To further understand the relationship between immature cortical development and depletion of neuroblasts in the SVZ, mature neuronal populations were analyzed within upper and lower layers of frontal cortices (Fig. 4KM). We found that the density of NeuN+ mature neurons varies between both cortical layers and experimental groups (Fig. 4O). Despite no statistical differences in the average density of neurons between the three groups (Fig. 4N), together with decreased cortical volume in the mild and severe groups (Fig. 4E) the results indicate an overall reduction in the total number of mature neurons in the frontal cortex after CPB.

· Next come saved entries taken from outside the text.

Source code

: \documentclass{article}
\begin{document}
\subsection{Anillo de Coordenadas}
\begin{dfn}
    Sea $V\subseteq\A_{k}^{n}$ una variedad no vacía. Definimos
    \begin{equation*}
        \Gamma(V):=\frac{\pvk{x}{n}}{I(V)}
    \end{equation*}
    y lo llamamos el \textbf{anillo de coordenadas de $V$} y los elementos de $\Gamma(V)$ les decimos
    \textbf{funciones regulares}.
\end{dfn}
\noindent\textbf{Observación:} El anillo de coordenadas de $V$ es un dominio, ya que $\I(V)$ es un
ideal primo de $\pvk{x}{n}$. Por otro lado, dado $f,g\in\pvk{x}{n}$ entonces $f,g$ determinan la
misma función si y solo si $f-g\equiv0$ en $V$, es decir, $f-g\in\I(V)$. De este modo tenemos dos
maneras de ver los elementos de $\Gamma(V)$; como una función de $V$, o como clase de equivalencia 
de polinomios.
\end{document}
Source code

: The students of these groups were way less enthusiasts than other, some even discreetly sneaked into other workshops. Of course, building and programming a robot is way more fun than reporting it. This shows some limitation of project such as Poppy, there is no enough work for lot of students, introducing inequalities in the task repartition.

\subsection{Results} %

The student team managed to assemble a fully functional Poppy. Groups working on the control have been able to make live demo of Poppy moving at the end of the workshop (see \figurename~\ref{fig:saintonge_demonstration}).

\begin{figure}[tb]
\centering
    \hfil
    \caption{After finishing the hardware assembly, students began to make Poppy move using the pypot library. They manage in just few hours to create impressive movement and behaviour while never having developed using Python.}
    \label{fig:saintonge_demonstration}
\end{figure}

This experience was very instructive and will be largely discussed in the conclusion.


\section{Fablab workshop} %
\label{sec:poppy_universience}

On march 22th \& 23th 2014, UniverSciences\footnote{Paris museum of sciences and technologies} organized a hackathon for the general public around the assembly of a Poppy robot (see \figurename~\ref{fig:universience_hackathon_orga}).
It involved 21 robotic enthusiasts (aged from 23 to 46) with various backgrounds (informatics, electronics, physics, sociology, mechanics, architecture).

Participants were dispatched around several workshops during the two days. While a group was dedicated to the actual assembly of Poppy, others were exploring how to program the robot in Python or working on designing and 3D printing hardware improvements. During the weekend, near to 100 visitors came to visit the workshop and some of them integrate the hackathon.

Quantification of Tbr1+NeuN+ excitatory neurons showed a significant difference between layers as for NeuN+ cells (Fig. 4OT). Consistent with our previous findings15, higher densities of excitatory neurons were found in the cortical lower layers compared to upper layers (Fig. 4T). On the other hand, no differences were observed in the density of excitatory neurons between CPB groups throughout the frontal lobe (Fig. 4PT). Similarly, we did not observe differences in the densities of NeuN+ mature neurons (F=0.72, P=0.49) and Tbr1+NeuN+ excitatory neurons (F=0.89, P=0.43) between prefrontal, somatosensory and insular cortices. Altogether our data demonstrate that CPB impairs cortical expansion and microstructural maturation in an insult-dependent manner and limits the number of mature neurons in the frontal cortex of the infant brain.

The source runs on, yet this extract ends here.